(PROBLEM TO SOLVE): Restate the entries below in full, exactly as they read, but without pictures.

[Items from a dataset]
━━━━━━━━━━━━━━━━━━━━
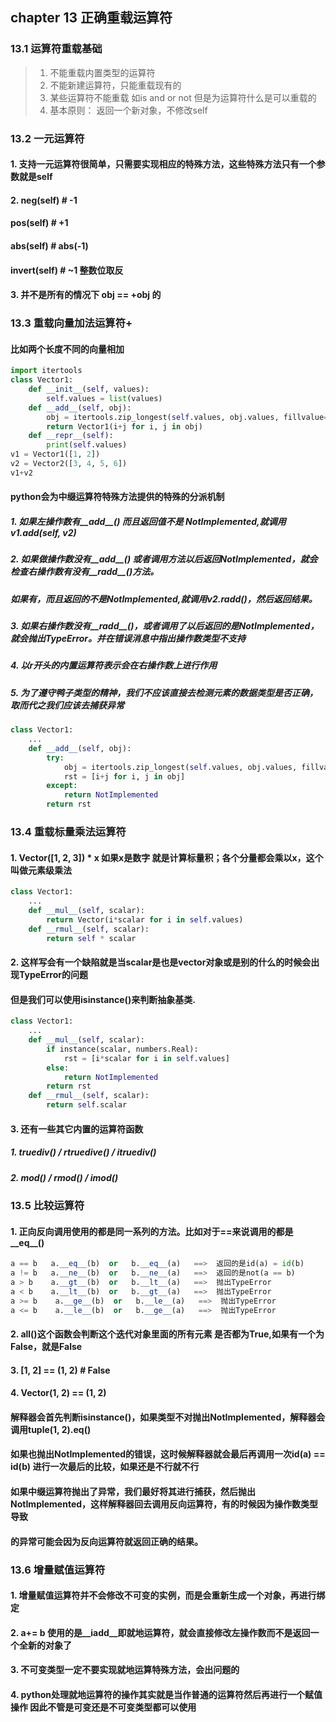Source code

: ## chapter 13 正确重载运算符


### 13.1 运算符重载基础
    
> 1. 不能重载内置类型的运算符
> 2. 不能新建运算符，只能重载现有的
> 3. 某些运算符不能重载 如is and or not 但是为运算符什么是可以重载的
> 4. 基本原则： 返回一个新对象，不修改self

### 13.2 一元运算符
#### 1. 支持一元运算符很简单，只需要实现相应的特殊方法，这些特殊方法只有一个参数就是self
#### 2. __neg__(self)       # -1
####    __pos__(self)       # +1
####    __abs__(self)       # abs(-1) 
####    __invert__(self)    # ~1  整数位取反
#### 3. 并不是所有的情况下 obj == +obj 的

### 13.3 重载向量加法运算符+
#### 比如两个长度不同的向量相加
```python
import itertools
class Vector1:
    def __init__(self, values):
        self.values = list(values)
    def __add__(self, obj):
        obj = itertools.zip_longest(self.values, obj.values, fillvalue=0)
        return Vector1(i+j for i, j in obj)
    def __repr__(self):
        print(self.values)
v1 = Vector1([1, 2])
v2 = Vector2([3, 4, 5, 6])
v1+v2
```
#### python会为中缀运算符特殊方法提供的特殊的分派机制
##### 1. 如果左操作数有__add__() 而且返回值不是 NotImplemented,就调用v1.__add__(self, v2)
##### 2. 如果做操作数没有__add__() 或者调用方法以后返回NotImplemented，就会检查右操作数有没有__radd__()方法。
#####    如果有，而且返回的不是NotImplemented,就调用v2.__radd__()，然后返回结果。
##### 3. 如果右操作数没有__radd__()，或者调用了以后返回的是NotImplemented，就会抛出TypeError。并在错误消息中指出操作数类型不支持
##### 4. 以r开头的内置运算符表示会在右操作数上进行作用
##### 5. 为了遵守鸭子类型的精神，我们不应该直接去检测元素的数据类型是否正确，取而代之我们应该去捕获异常
```python
class Vector1:
    ...
    def __add__(self, obj):
        try:
            obj = itertools.zip_longest(self.values, obj.values, fillvalue=0)
            rst = [i+j for i, j in obj]
        except:
            return NotImplemented
        return rst
```

### 13.4 重载标量乘法运算符
#### 1. Vector([1, 2, 3]) * x 如果x是数字 就是计算标量积；各个分量都会乘以x，这个叫做元素级乘法
```python
class Vector1:
    ...
    def __mul__(self, scalar):
        return Vector(i*scalar for i in self.values)
    def __rmul__(self, scalar):
        return self * scalar
```
#### 2. 这样写会有一个缺陷就是当scalar是也是vector对象或是别的什么的时候会出现TypeError的问题
####    但是我们可以使用isinstance()来判断抽象基类.
```python
class Vector1:
    ...
    def __mul__(self, scalar):
        if instance(scalar, numbers.Real):
            rst = [i*scalar for i in self.values]
        else:
            return NotImplemented
        return rst
    def __rmul__(self, scalar):
        return self.scalar
```
#### 3. 还有一些其它内置的运算符函数
##### 1. __truediv__()  /   __rtruedive__()   / __itruediv__()
##### 2. __mod__()  /  __rmod__()  /  __imod__()

### 13.5 比较运算符
#### 1. 正向反向调用使用的都是同一系列的方法。比如对于==来说调用的都是__eq__()
```python
a == b   a.__eq__(b)  or   b.__eq__(a)   ==>  返回的是id(a) = id(b)
a != b   a.__ne__(b)  or   b.__ne__(a)   ==>  返回的是not(a == b)
a > b    a.__gt__(b)  or   b.__lt__(a)   ==>  抛出TypeError
a < b    a.__lt__(b)  or   b.__gt__(a)   ==>  抛出TypeError
a >= b    a.__ge__(b)  or   b.__le__(a)   ==>  抛出TypeError
a <= b    a.__le__(b)  or   b.__ge__(a)   ==>  抛出TypeError
```
#### 2. all()这个函数会判断这个迭代对象里面的所有元素 是否都为True,如果有一个为False，就是False
#### 3. [1, 2] == (1, 2)     # False
#### 4. Vector(1, 2) == (1, 2)
#### 解释器会首先判断isinstance()，如果类型不对抛出NotImplemented，解释器会调用tuple(1, 2).__eq__()
#### 如果也抛出NotImplemented的错误，这时候解释器就会最后再调用一次id(a) == id(b) 进行一次最后的比较，如果还是不行就不行

#### 如果中缀运算符抛出了异常，我们最好将其进行捕获，然后抛出NotImplemented，这样解释器回去调用反向运算符，有的时候因为操作数类型导致
#### 的异常可能会因为反向运算符就返回正确的结果。

### 13.6 增量赋值运算符
#### 1. 增量赋值运算符并不会修改不可变的实例，而是会重新生成一个对象，再进行绑定
#### 2. a+= b 使用的是__iadd__即就地运算符，就会直接修改左操作数而不是返回一个全新的对象了
#### 3. 不可变类型一定不要实现就地运算特殊方法，会出问题的
#### 4. python处理就地运算符的操作其实就是当作普通的运算符然后再进行一个赋值操作 因此不管是可变还是不可变类型都可以使用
━━━━━━━━━━━━━━━━━━━━
(OUTPUT FOR THIS EXERCISE):
Source code

: ## chapter 13 正确重载运算符


### 13.1 运算符重载基础
    
> 1. 不能重载内置类型的运算符
> 2. 不能新建运算符，只能重载现有的
> 3. 某些运算符不能重载 如is and or not 但是为运算符什么是可以重载的
> 4. 基本原则： 返回一个新对象，不修改self

### 13.2 一元运算符
#### 1. 支持一元运算符很简单，只需要实现相应的特殊方法，这些特殊方法只有一个参数就是self
#### 2. __neg__(self)       # -1
####    __pos__(self)       # +1
####    __abs__(self)       # abs(-1) 
####    __invert__(self)    # ~1  整数位取反
#### 3. 并不是所有的情况下 obj == +obj 的

### 13.3 重载向量加法运算符+
#### 比如两个长度不同的向量相加
```python
import itertools
class Vector1:
    def __init__(self, values):
        self.values = list(values)
    def __add__(self, obj):
        obj = itertools.zip_longest(self.values, obj.values, fillvalue=0)
        return Vector1(i+j for i, j in obj)
    def __repr__(self):
        print(self.values)
v1 = Vector1([1, 2])
v2 = Vector2([3, 4, 5, 6])
v1+v2
```
#### python会为中缀运算符特殊方法提供的特殊的分派机制
##### 1. 如果左操作数有__add__() 而且返回值不是 NotImplemented,就调用v1.__add__(self, v2)
##### 2. 如果做操作数没有__add__() 或者调用方法以后返回NotImplemented，就会检查右操作数有没有__radd__()方法。
#####    如果有，而且返回的不是NotImplemented,就调用v2.__radd__()，然后返回结果。
##### 3. 如果右操作数没有__radd__()，或者调用了以后返回的是NotImplemented，就会抛出TypeError。并在错误消息中指出操作数类型不支持
##### 4. 以r开头的内置运算符表示会在右操作数上进行作用
##### 5. 为了遵守鸭子类型的精神，我们不应该直接去检测元素的数据类型是否正确，取而代之我们应该去捕获异常
```python
class Vector1:
    ...
    def __add__(self, obj):
        try:
            obj = itertools.zip_longest(self.values, obj.values, fillvalue=0)
            rst = [i+j for i, j in obj]
        except:
            return NotImplemented
        return rst
```

### 13.4 重载标量乘法运算符
#### 1. Vector([1, 2, 3]) * x 如果x是数字 就是计算标量积；各个分量都会乘以x，这个叫做元素级乘法
```python
class Vector1:
    ...
    def __mul__(self, scalar):
        return Vector(i*scalar for i in self.values)
    def __rmul__(self, scalar):
        return self * scalar
```
#### 2. 这样写会有一个缺陷就是当scalar是也是vector对象或是别的什么的时候会出现TypeError的问题
####    但是我们可以使用isinstance()来判断抽象基类.
```python
class Vector1:
    ...
    def __mul__(self, scalar):
        if instance(scalar, numbers.Real):
            rst = [i*scalar for i in self.values]
        else:
            return NotImplemented
        return rst
    def __rmul__(self, scalar):
        return self.scalar
```
#### 3. 还有一些其它内置的运算符函数
##### 1. __truediv__()  /   __rtruedive__()   / __itruediv__()
##### 2. __mod__()  /  __rmod__()  /  __imod__()

### 13.5 比较运算符
#### 1. 正向反向调用使用的都是同一系列的方法。比如对于==来说调用的都是__eq__()
```python
a == b   a.__eq__(b)  or   b.__eq__(a)   ==>  返回的是id(a) = id(b)
a != b   a.__ne__(b)  or   b.__ne__(a)   ==>  返回的是not(a == b)
a > b    a.__gt__(b)  or   b.__lt__(a)   ==>  抛出TypeError
a < b    a.__lt__(b)  or   b.__gt__(a)   ==>  抛出TypeError
a >= b    a.__ge__(b)  or   b.__le__(a)   ==>  抛出TypeError
a <= b    a.__le__(b)  or   b.__ge__(a)   ==>  抛出TypeError
```
#### 2. all()这个函数会判断这个迭代对象里面的所有元素 是否都为True,如果有一个为False，就是False
#### 3. [1, 2] == (1, 2)     # False
#### 4. Vector(1, 2) == (1, 2)
#### 解释器会首先判断isinstance()，如果类型不对抛出NotImplemented，解释器会调用tuple(1, 2).__eq__()
#### 如果也抛出NotImplemented的错误，这时候解释器就会最后再调用一次id(a) == id(b) 进行一次最后的比较，如果还是不行就不行

#### 如果中缀运算符抛出了异常，我们最好将其进行捕获，然后抛出NotImplemented，这样解释器回去调用反向运算符，有的时候因为操作数类型导致
#### 的异常可能会因为反向运算符就返回正确的结果。

### 13.6 增量赋值运算符
#### 1. 增量赋值运算符并不会修改不可变的实例，而是会重新生成一个对象，再进行绑定
#### 2. a+= b 使用的是__iadd__即就地运算符，就会直接修改左操作数而不是返回一个全新的对象了
#### 3. 不可变类型一定不要实现就地运算特殊方法，会出问题的
#### 4. python处理就地运算符的操作其实就是当作普通的运算符然后再进行一个赋值操作 因此不管是可变还是不可变类型都可以使用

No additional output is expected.